Through the page ing mechanism above, the ing between executable files and virtual address spaces, and the ing between virtual address spaces and physical spaces are determined.

 

There is a question: as mentioned in the previous article about static links, the virtual addresses of each segment in the executable file after links have been allocated. That is to say, the program header table used to establish the ing relationship in the second step discussed here is already created at the link. I don't know. Many of the things discussed above are actually linked things, rather than loading things.

 

Finally, we will summarize the loading process of the Linux kernel ELF file:

  • Check the validity of the elf executable file, such as magic, the number of middle sections in the program header table.
  • Find the ". interp" segment of the Dynamic Link and set the path of the dynamic linker (related to the dynamic link ).
  • Map elf files, such as code, data, and read-only data, based on the description of the program header table of the elf executable file.
  • Initialize the elf process environment. For example, when a process is started, the address of the edX register should be the address of dt_fini (related to dynamic links)
  • Change the return address of the System Call to the entry of the elf executable file. The entry point depends on the program connection method. For the executable file of the static link, this program entry is the address indicated by e_entry in the file header of the ELF File. For dynamic elf executable files, the program entry point is a dynamic linker. The new program starts to run, and the elf executable file is loaded completely.
  • When a new program starts running, a new physical page is assigned whenever a page missing error occurs (it can be understood that a physical page is not associated with the actual physical page for a virtual page, resulting in a page missing error, read the missing page content (the corresponding content of the ELF File) from the disk to the memory, and set the ing between the virtual page and the physical page, and start from the virtual address of the missing page.

 

 



Contact Us

The content source of this page is from Internet, which doesn't represent Alibaba Cloud's opinion; products and services mentioned on that page don't have any relationship with Alibaba Cloud. If the content of the page makes you feel confusing, please write us an email, we will handle the problem within 5 days after receiving your email.

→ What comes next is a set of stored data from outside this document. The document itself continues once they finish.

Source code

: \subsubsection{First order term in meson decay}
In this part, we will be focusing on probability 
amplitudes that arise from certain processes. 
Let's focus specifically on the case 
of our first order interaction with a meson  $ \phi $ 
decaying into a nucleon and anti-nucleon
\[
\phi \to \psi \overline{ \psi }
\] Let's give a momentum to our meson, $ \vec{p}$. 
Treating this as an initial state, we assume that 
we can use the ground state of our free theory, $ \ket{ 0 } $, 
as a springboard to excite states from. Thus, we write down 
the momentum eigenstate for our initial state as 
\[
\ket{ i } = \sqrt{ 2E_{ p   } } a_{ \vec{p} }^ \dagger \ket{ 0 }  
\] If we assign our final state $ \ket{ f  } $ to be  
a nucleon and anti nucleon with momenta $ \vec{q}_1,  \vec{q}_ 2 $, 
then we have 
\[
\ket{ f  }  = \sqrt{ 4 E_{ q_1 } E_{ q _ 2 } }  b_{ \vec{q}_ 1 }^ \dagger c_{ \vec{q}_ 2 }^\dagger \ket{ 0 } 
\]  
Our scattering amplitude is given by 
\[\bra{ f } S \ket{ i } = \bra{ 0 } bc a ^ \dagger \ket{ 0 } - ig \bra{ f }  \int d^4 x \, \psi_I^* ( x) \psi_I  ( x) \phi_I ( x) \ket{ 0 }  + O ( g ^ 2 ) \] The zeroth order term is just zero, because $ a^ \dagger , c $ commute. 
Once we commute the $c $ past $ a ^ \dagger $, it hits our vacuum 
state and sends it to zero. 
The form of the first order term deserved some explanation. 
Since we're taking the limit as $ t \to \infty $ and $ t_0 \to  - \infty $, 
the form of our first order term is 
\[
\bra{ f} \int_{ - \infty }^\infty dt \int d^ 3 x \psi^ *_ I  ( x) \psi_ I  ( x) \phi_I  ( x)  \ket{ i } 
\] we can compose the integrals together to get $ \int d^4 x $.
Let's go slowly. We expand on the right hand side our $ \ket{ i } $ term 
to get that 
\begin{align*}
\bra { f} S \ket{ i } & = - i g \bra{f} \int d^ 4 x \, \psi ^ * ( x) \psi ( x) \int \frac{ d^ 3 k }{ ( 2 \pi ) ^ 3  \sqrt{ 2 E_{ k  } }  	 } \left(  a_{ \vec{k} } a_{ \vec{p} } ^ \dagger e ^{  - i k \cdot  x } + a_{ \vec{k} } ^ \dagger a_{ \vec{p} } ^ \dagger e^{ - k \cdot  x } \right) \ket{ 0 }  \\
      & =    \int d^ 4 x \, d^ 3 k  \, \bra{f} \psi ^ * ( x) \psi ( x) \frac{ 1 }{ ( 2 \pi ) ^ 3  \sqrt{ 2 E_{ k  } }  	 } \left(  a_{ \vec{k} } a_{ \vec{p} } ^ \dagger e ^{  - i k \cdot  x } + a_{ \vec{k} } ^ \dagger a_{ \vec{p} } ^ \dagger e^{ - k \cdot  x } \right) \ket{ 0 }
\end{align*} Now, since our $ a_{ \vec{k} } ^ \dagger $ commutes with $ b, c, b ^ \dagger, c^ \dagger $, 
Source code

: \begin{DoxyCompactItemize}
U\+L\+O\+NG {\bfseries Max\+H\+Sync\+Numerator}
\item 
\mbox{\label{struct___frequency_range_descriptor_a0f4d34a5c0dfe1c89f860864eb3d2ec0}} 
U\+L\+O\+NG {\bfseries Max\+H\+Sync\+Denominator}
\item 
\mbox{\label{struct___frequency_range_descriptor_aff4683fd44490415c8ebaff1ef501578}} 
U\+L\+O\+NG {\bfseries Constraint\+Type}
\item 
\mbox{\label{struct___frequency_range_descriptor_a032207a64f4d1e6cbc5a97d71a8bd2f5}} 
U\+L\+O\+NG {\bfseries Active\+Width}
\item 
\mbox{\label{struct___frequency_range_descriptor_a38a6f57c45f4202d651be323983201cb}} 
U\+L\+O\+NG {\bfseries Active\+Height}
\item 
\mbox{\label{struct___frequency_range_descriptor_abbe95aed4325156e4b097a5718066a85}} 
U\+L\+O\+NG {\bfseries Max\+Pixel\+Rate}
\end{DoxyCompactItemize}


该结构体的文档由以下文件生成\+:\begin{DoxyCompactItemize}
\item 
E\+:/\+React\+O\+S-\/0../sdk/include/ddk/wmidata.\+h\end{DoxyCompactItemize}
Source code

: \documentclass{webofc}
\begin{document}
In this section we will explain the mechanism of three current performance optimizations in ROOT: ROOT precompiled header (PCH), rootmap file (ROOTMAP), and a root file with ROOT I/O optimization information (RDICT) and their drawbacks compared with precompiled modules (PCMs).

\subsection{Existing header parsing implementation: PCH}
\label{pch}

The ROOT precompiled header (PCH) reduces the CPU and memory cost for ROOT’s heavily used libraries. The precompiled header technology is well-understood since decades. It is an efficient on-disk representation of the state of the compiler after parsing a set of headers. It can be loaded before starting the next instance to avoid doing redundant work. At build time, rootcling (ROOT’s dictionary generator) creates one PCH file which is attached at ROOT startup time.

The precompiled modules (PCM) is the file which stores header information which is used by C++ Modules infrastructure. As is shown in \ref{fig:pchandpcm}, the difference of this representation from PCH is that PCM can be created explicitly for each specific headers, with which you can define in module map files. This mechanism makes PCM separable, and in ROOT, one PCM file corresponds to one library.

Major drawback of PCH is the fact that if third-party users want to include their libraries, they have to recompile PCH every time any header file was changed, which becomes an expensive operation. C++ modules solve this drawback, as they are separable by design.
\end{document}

If you find any instances of plagiarism from the community, please send an email to: info-contact@alibabacloud.com and provide relevant evidence. A staff member will contact you within 5 working days.

A Free Trial That Lets You Build Big!

Start building with 50+ products and up to 12 months usage for Elastic Compute Service

  • Sales Support

    1 on 1 presale consultation

  • After-Sales Support

    24/7 Technical Support 6 Free Tickets per Quarter Faster Response

  • Alibaba Cloud offers highly flexible support services tailored to meet your exact needs.